(WORK INSTRUCTION) Verbatim copy without images: repeat the records in full.

○ ○ ○

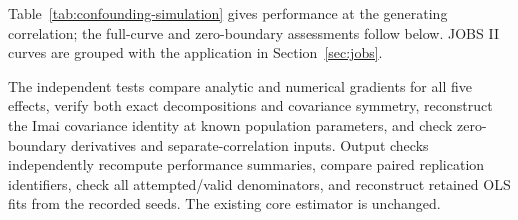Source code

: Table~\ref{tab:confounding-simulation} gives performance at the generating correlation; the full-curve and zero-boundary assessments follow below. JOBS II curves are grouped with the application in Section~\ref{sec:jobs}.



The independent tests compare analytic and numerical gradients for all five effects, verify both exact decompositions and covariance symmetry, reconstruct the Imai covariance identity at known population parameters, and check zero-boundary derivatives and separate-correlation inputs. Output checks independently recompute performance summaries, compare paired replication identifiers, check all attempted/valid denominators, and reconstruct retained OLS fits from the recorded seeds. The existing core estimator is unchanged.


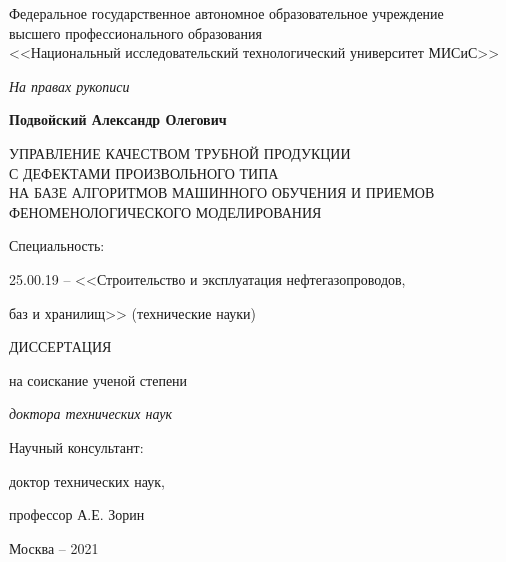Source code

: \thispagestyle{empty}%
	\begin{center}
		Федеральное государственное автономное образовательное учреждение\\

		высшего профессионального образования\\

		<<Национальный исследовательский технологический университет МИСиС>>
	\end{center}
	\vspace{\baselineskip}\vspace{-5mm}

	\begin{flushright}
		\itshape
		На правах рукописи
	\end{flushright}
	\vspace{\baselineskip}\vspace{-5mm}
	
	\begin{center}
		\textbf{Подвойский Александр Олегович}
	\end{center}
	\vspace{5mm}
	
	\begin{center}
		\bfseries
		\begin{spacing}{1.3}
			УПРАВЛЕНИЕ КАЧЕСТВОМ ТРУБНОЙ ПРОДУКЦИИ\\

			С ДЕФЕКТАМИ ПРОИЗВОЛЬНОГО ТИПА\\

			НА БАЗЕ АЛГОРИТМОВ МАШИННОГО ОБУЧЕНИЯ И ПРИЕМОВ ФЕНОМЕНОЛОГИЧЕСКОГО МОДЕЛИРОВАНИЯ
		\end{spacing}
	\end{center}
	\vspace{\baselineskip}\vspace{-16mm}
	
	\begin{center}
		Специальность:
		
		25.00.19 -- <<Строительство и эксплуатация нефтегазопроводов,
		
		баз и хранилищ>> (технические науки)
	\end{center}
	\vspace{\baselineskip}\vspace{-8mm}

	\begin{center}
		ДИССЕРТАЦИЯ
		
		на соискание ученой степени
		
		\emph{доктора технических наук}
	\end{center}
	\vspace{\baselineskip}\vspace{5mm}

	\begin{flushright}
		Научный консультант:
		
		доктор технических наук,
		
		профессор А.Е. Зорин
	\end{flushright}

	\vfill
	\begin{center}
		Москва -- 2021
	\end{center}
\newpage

○ ○ ○

(EXERCISE RESPONSE)
Source code

: Table~\ref{tab:confounding-simulation} gives performance at the generating correlation; the full-curve and zero-boundary assessments follow below. JOBS II curves are grouped with the application in Section~\ref{sec:jobs}.



The independent tests compare analytic and numerical gradients for all five effects, verify both exact decompositions and covariance symmetry, reconstruct the Imai covariance identity at known population parameters, and check zero-boundary derivatives and separate-correlation inputs. Output checks independently recompute performance summaries, compare paired replication identifiers, check all attempted/valid denominators, and reconstruct retained OLS fits from the recorded seeds. The existing core estimator is unchanged.


Source code

: \thispagestyle{empty}%
	\begin{center}
		Федеральное государственное автономное образовательное учреждение\\

		высшего профессионального образования\\

		<<Национальный исследовательский технологический университет МИСиС>>
	\end{center}
	\vspace{\baselineskip}\vspace{-5mm}

	\begin{flushright}
		\itshape
		На правах рукописи
	\end{flushright}
	\vspace{\baselineskip}\vspace{-5mm}
	
	\begin{center}
		\textbf{Подвойский Александр Олегович}
	\end{center}
	\vspace{5mm}
	
	\begin{center}
		\bfseries
		\begin{spacing}{1.3}
			УПРАВЛЕНИЕ КАЧЕСТВОМ ТРУБНОЙ ПРОДУКЦИИ\\

			С ДЕФЕКТАМИ ПРОИЗВОЛЬНОГО ТИПА\\

			НА БАЗЕ АЛГОРИТМОВ МАШИННОГО ОБУЧЕНИЯ И ПРИЕМОВ ФЕНОМЕНОЛОГИЧЕСКОГО МОДЕЛИРОВАНИЯ
		\end{spacing}
	\end{center}
	\vspace{\baselineskip}\vspace{-16mm}
	
	\begin{center}
		Специальность:
		
		25.00.19 -- <<Строительство и эксплуатация нефтегазопроводов,
		
		баз и хранилищ>> (технические науки)
	\end{center}
	\vspace{\baselineskip}\vspace{-8mm}

	\begin{center}
		ДИССЕРТАЦИЯ
		
		на соискание ученой степени
		
		\emph{доктора технических наук}
	\end{center}
	\vspace{\baselineskip}\vspace{5mm}

	\begin{flushright}
		Научный консультант:
		
		доктор технических наук,
		
		профессор А.Е. Зорин
	\end{flushright}

	\vfill
	\begin{center}
		Москва -- 2021
	\end{center}
\newpage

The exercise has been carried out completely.